So write some code with the pushbutton standing in for the LED to be hijacked.

We can help you with that, and the other thing too.

a7

One would have to meet at least three conditions to do this:

  1. the Arduino common (aka ground) would have to be the same as that of the LED circuit.
  2. the LED voltage would have to be matched to the Arduino's input voltage capability.
  3. the two above cannot compromise the function of the LED and LED's circuit

1.No
2.No
3.No

So, perform #2 and get back to us.

could you help me to write that code?
I'm beginner

That is not going to happen. This is a self help forum. One good idea, would be to simply create a logical definition of what constitutes "blinking" and "continuously on". Then code it.

Also, it's doubtful that you can complete the hardware interface.

No thanks. Happy to help you with anything you come up with, or watch someone else write it for you.

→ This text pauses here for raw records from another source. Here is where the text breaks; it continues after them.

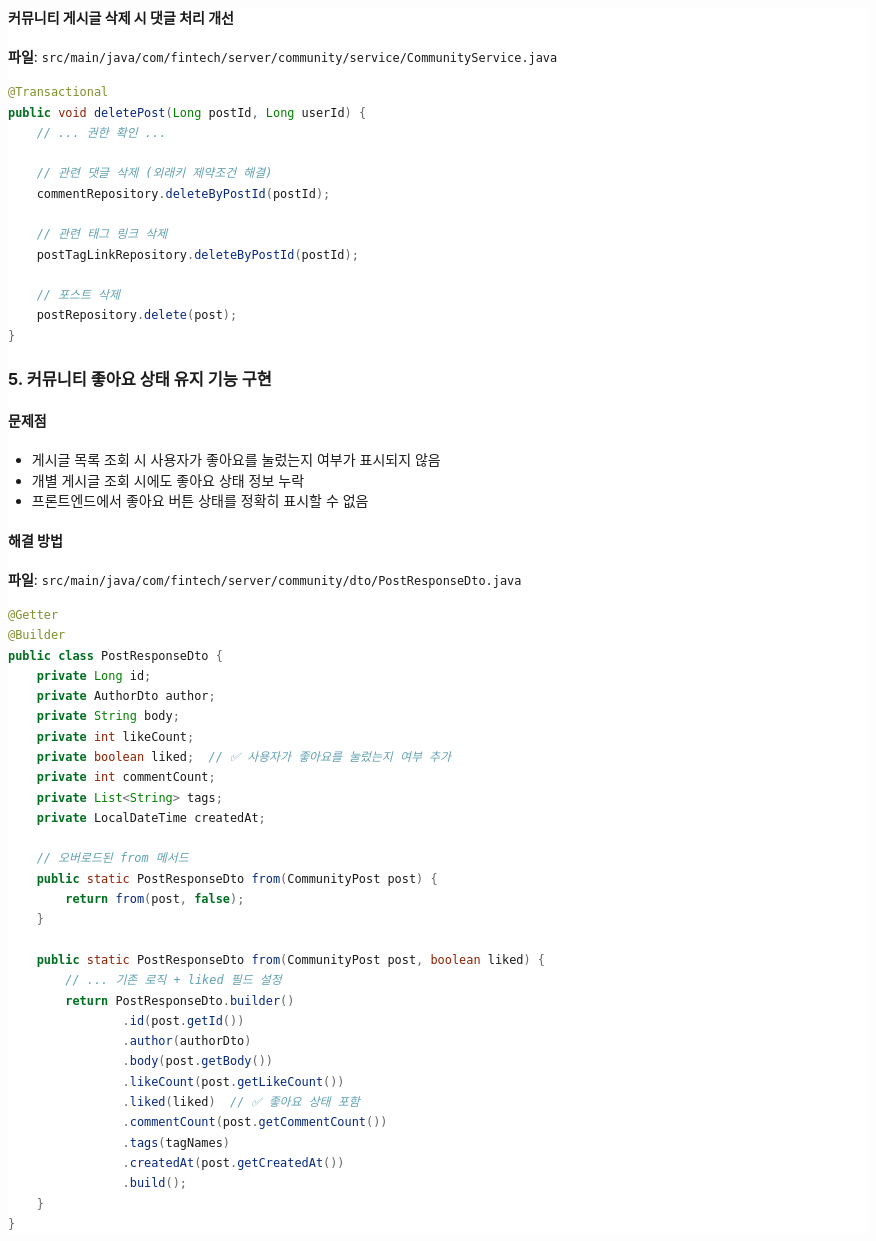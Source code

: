 #### **커뮤니티 게시글 삭제 시 댓글 처리 개선**
**파일**: `src/main/java/com/fintech/server/community/service/CommunityService.java`

```java
@Transactional
public void deletePost(Long postId, Long userId) {
    // ... 권한 확인 ...
    
    // 관련 댓글 삭제 (외래키 제약조건 해결)
    commentRepository.deleteByPostId(postId);
    
    // 관련 태그 링크 삭제
    postTagLinkRepository.deleteByPostId(postId);
    
    // 포스트 삭제
    postRepository.delete(post);
}
```

### 5. 커뮤니티 좋아요 상태 유지 기능 구현

#### **문제점**
- 게시글 목록 조회 시 사용자가 좋아요를 눌렀는지 여부가 표시되지 않음
- 개별 게시글 조회 시에도 좋아요 상태 정보 누락
- 프론트엔드에서 좋아요 버튼 상태를 정확히 표시할 수 없음

#### **해결 방법**

**파일**: `src/main/java/com/fintech/server/community/dto/PostResponseDto.java`
```java
@Getter
@Builder
public class PostResponseDto {
    private Long id;
    private AuthorDto author;
    private String body;
    private int likeCount;
    private boolean liked;  // ✅ 사용자가 좋아요를 눌렀는지 여부 추가
    private int commentCount;
    private List<String> tags;
    private LocalDateTime createdAt;
    
    // 오버로드된 from 메서드
    public static PostResponseDto from(CommunityPost post) {
        return from(post, false);
    }
    
    public static PostResponseDto from(CommunityPost post, boolean liked) {
        // ... 기존 로직 + liked 필드 설정
        return PostResponseDto.builder()
                .id(post.getId())
                .author(authorDto)
                .body(post.getBody())
                .likeCount(post.getLikeCount())
                .liked(liked)  // ✅ 좋아요 상태 포함
                .commentCount(post.getCommentCount())
                .tags(tagNames)
                .createdAt(post.getCreatedAt())
                .build();
    }
}
```
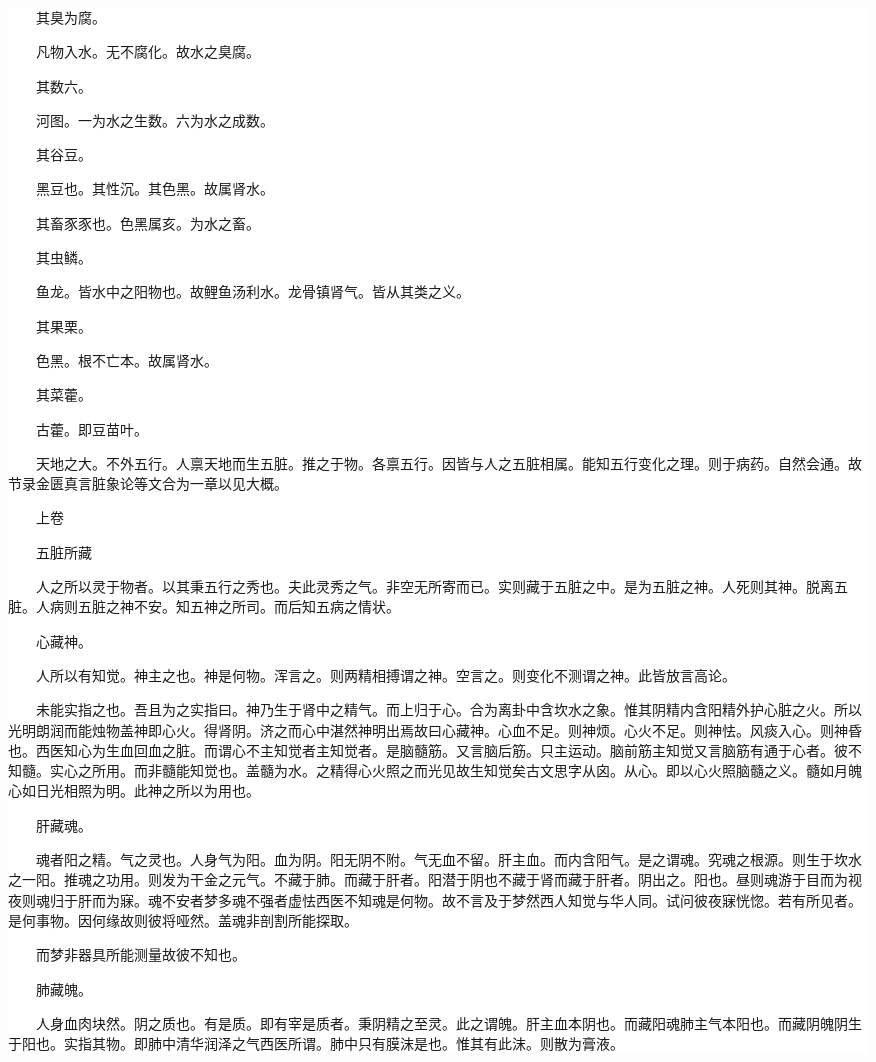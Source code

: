 　　其臭为腐。

　　凡物入水。无不腐化。故水之臭腐。

　　其数六。

　　河图。一为水之生数。六为水之成数。

　　其谷豆。

　　黑豆也。其性沉。其色黑。故属肾水。

　　其畜豕豕也。色黑属亥。为水之畜。

　　其虫鳞。

　　鱼龙。皆水中之阳物也。故鲤鱼汤利水。龙骨镇肾气。皆从其类之义。

　　其果栗。

　　色黑。根不亡本。故属肾水。

　　其菜藿。

　　古藿。即豆苗叶。

　　天地之大。不外五行。人禀天地而生五脏。推之于物。各禀五行。因皆与人之五脏相属。能知五行变化之理。则于病药。自然会通。故节录金匮真言脏象论等文合为一章以见大概。

　　上卷

　　五脏所藏

　　人之所以灵于物者。以其秉五行之秀也。夫此灵秀之气。非空无所寄而已。实则藏于五脏之中。是为五脏之神。人死则其神。脱离五脏。人病则五脏之神不安。知五神之所司。而后知五病之情状。

　　心藏神。

　　人所以有知觉。神主之也。神是何物。浑言之。则两精相搏谓之神。空言之。则变化不测谓之神。此皆放言高论。

　　未能实指之也。吾且为之实指曰。神乃生于肾中之精气。而上归于心。合为离卦中含坎水之象。惟其阴精内含阳精外护心脏之火。所以光明朗润而能烛物盖神即心火。得肾阴。济之而心中湛然神明出焉故曰心藏神。心血不足。则神烦。心火不足。则神怯。风痰入心。则神昏也。西医知心为生血回血之脏。而谓心不主知觉者主知觉者。是脑髓筋。又言脑后筋。只主运动。脑前筋主知觉又言脑筋有通于心者。彼不知髓。实心之所用。而非髓能知觉也。盖髓为水。之精得心火照之而光见故生知觉矣古文思字从囟。从心。即以心火照脑髓之义。髓如月魄心如日光相照为明。此神之所以为用也。

　　肝藏魂。

　　魂者阳之精。气之灵也。人身气为阳。血为阴。阳无阴不附。气无血不留。肝主血。而内含阳气。是之谓魂。究魂之根源。则生于坎水之一阳。推魂之功用。则发为干金之元气。不藏于肺。而藏于肝者。阳潜于阴也不藏于肾而藏于肝者。阴出之。阳也。昼则魂游于目而为视夜则魂归于肝而为寐。魂不安者梦多魂不强者虚怯西医不知魂是何物。故不言及于梦然西人知觉与华人同。试问彼夜寐恍惚。若有所见者。是何事物。因何缘故则彼将哑然。盖魂非剖割所能探取。

　　而梦非器具所能测量故彼不知也。

　　肺藏魄。

　　人身血肉块然。阴之质也。有是质。即有宰是质者。秉阴精之至灵。此之谓魄。肝主血本阴也。而藏阳魂肺主气本阳也。而藏阴魄阴生于阳也。实指其物。即肺中清华润泽之气西医所谓。肺中只有膜沫是也。惟其有此沫。则散为膏液。

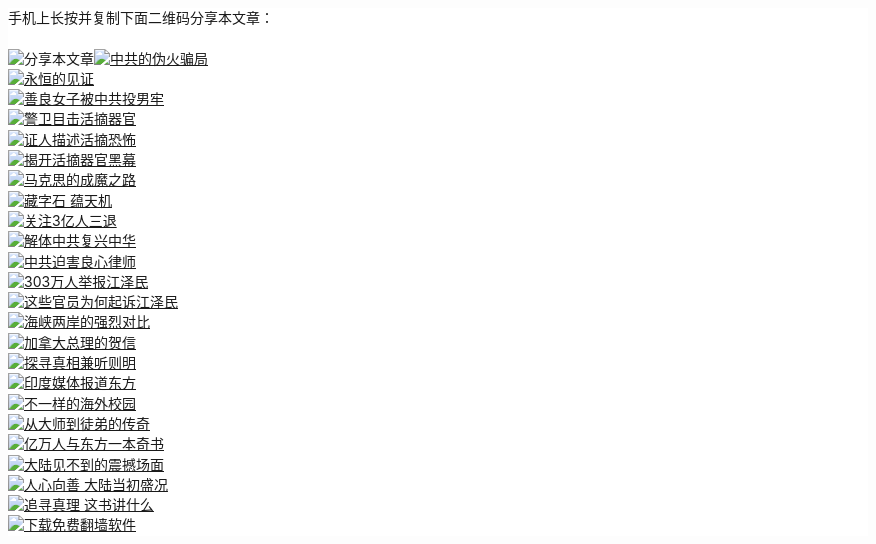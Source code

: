 ####
手机上长按并复制下面二维码分享本文章：<br><br><img src="http://d1p1.ip.zn2.us/v.php?action=qrcode&url=/gb/20/1/14/n11793352.md%231" title="分享本文章"></td><td VALIGN=TOP><a href="/gb/16/1/21/n4622075.md?dfh#1" target="_blank"><img src="https://raw.githubusercontent.com/zdqyi2905/djy/master/gb/300/wei-f1.jpg" title="中共的伪火骗局"  alt="中共的伪火骗局"></a><br><a href="https://github.com/zdqyi2905/www/blob/master/README.md?dfh#9" target="_blank"><img src="https://raw.githubusercontent.com/zdqyi2905/djy/master/gb/300/yong-h.jpg" title="永恒的见证"  alt="永恒的见证"></a><br><a href="/gb/13/9/29/n3974789.md?dfh#1" target="_blank"><img src="https://raw.githubusercontent.com/zdqyi2905/djy/master/gb/300/shang-lnz.jpg" title="善良女子被中共投男牢"  alt="善良女子被中共投男牢"></a><br><a href="/gb/16/3/16/n4663449.md?dfh#1" target="_blank"><img src="https://raw.githubusercontent.com/zdqyi2905/djy/master/gb/300/huo-z3.jpg" title="警卫目击活摘器官"  alt="警卫目击活摘器官"></a><br><a href="/gb/16/8/7/n8177641.md?dfh#1" target="_blank"><img src="https://raw.githubusercontent.com/zdqyi2905/djy/master/gb/300/huo-z4.jpg" title="证人描述活摘恐怖"  alt="证人描述活摘恐怖"></a><br><a href="/gb/10/4/19/n2881569.md?dfh#1" target="_blank"><img src="https://raw.githubusercontent.com/zdqyi2905/djy/master/gb/300/huo-z1.jpg" title="揭开活摘器官黑幕"  alt="揭开活摘器官黑幕"></a><br><a href="/gb/10/11/7/n3077476.md?dfh#1" target="_blank"><img src="https://raw.githubusercontent.com/zdqyi2905/djy/master/gb/300/ma-ks.jpg" title="马克思的成魔之路"  alt="马克思的成魔之路"></a><br><a href="/gb/14/6/9/n4173977.md?dfh#1" target="_blank"><img src="https://raw.githubusercontent.com/zdqyi2905/djy/master/gb/300/chang-zs.jpg" title="藏字石 蕴天机"  alt="藏字石 蕴天机"></a><br><a href="/gb/18/5/10/n10381511.md?dfh#1" target="_blank"><img src="https://raw.githubusercontent.com/zdqyi2905/djy/master/gb/300/st1.jpg" title="关注3亿人三退"  alt="关注3亿人三退"></a><br><a href="/gb/18/3/21/n10237682.md?dfh#1" target="_blank"><img src="https://raw.githubusercontent.com/zdqyi2905/djy/master/gb/300/jie-t.jpg" title="解体中共复兴中华"  alt="解体中共复兴中华"></a><br><a href="/gb/9/2/9/n2422991.md?dfh#1" target="_blank"><img src="https://raw.githubusercontent.com/zdqyi2905/djy/master/gb/300/gao-zs.jpg" title="中共迫害良心律师"  alt="中共迫害良心律师"></a><br><a href="/gb/18/12/9/n10900044.md?dfh#1" target="_blank"><img src="https://raw.githubusercontent.com/zdqyi2905/djy/master/gb/300/sj1.jpg" title="303万人举报江泽民"  alt="303万人举报江泽民"></a><br><a href="/gb/18/8/28/n10672014.md?dfh#1" target="_blank"><img src="https://raw.githubusercontent.com/zdqyi2905/djy/master/gb/300/sj2.jpg" title="这些官员为何起诉江泽民"  alt="这些官员为何起诉江泽民"></a><br><a href="/gb/8/12/18/n2367165.md?dfh#1" target="_blank"><img src="https://raw.githubusercontent.com/zdqyi2905/djy/master/gb/300/liangan.jpg" title="海峡两岸的强烈对比"  alt="海峡两岸的强烈对比"></a><br><a href="/gb/15/12/10/n4593139.md?dfh#1" target="_blank"><img src="https://raw.githubusercontent.com/zdqyi2905/djy/master/gb/300/jia-ndzl.jpg" title="加拿大总理的贺信"  alt="加拿大总理的贺信"></a><br><a href="/gb/11/6/17/n3289382.md?dfh#1" target="_blank"><img src="https://raw.githubusercontent.com/zdqyi2905/djy/master/gb/300/xiao-wd.jpg" title="探寻真相兼听则明"  alt="探寻真相兼听则明"></a><br><a href="/gb/18/10/27/n10812623.md?dfh#1" target="_blank"><img src="https://raw.githubusercontent.com/zdqyi2905/djy/master/gb/300/yindu.jpg" title="印度媒体报道东方"  alt="印度媒体报道东方"></a><br><a href="/gb/18/6/9/n10469652.md?dfh#1" target="_blank"><img src="https://raw.githubusercontent.com/zdqyi2905/djy/master/gb/300/xie-j.jpg" title="不一样的海外校园"  alt="不一样的海外校园"></a><br><a href="/gb/7/4/5/n1669415.md?dfh#1" target="_blank"><img src="https://raw.githubusercontent.com/zdqyi2905/djy/master/gb/300/li-up.jpg" title="从大师到徒弟的传奇"  alt="从大师到徒弟的传奇"></a><br>
<a href="/gb/17/5/26/n9191512.md?dfh#1" target="_blank"><img src="https://raw.githubusercontent.com/zdqyi2905/djy/master/gb/300/zfl2.jpg" title="亿万人与东方一本奇书"  alt="亿万人与东方一本奇书"></a><br><a href="/gb/13/11/27/n4020290.md?dfh#1" target="_blank"><img src="https://raw.githubusercontent.com/zdqyi2905/djy/master/gb/300/zhen-h.jpg" title="大陆见不到的震撼场面"  alt="大陆见不到的震撼场面"></a><br><a href="/gb/15/7/17/n4482910.md?dfh#1" target="_blank"><img src="https://raw.githubusercontent.com/zdqyi2905/djy/master/gb/300/dalu-sk.jpg" title="人心向善 大陆当初盛况"  alt="人心向善 大陆当初盛况"></a><br><a href="/gb/19/1/5/n10955468.md?dfh#1" target="_blank"><img src="https://raw.githubusercontent.com/zdqyi2905/djy/master/gb/300/zfl1.jpg" title="追寻真理 这书讲什么"  alt="追寻真理 这书讲什么"></a><br><a href="https://github.com/bannedbook/fanqiang/wiki" target="_blank"><img src="https://raw.githubusercontent.com/zdqyi2905/djy/master/gb/300/fq1.jpg" title="下载免费翻墙软件"  alt="下载免费翻墙软件"></a><br></td></tr></table>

Have you worked through any of the examples sketches in the IDE?

a7

Yes,of course.

Let's play a game. I show you a photograph of a light bulb. It looks like it's on. Is it blinking? Or is it on continuously?

I show you another one, taken one minute later. It looks like it's off. Answer the same questions.

Under what conditions could you be sure? :slight_smile:

What if someone liked to turn the light on and off a lot?
What if it was blinking, but really slowly?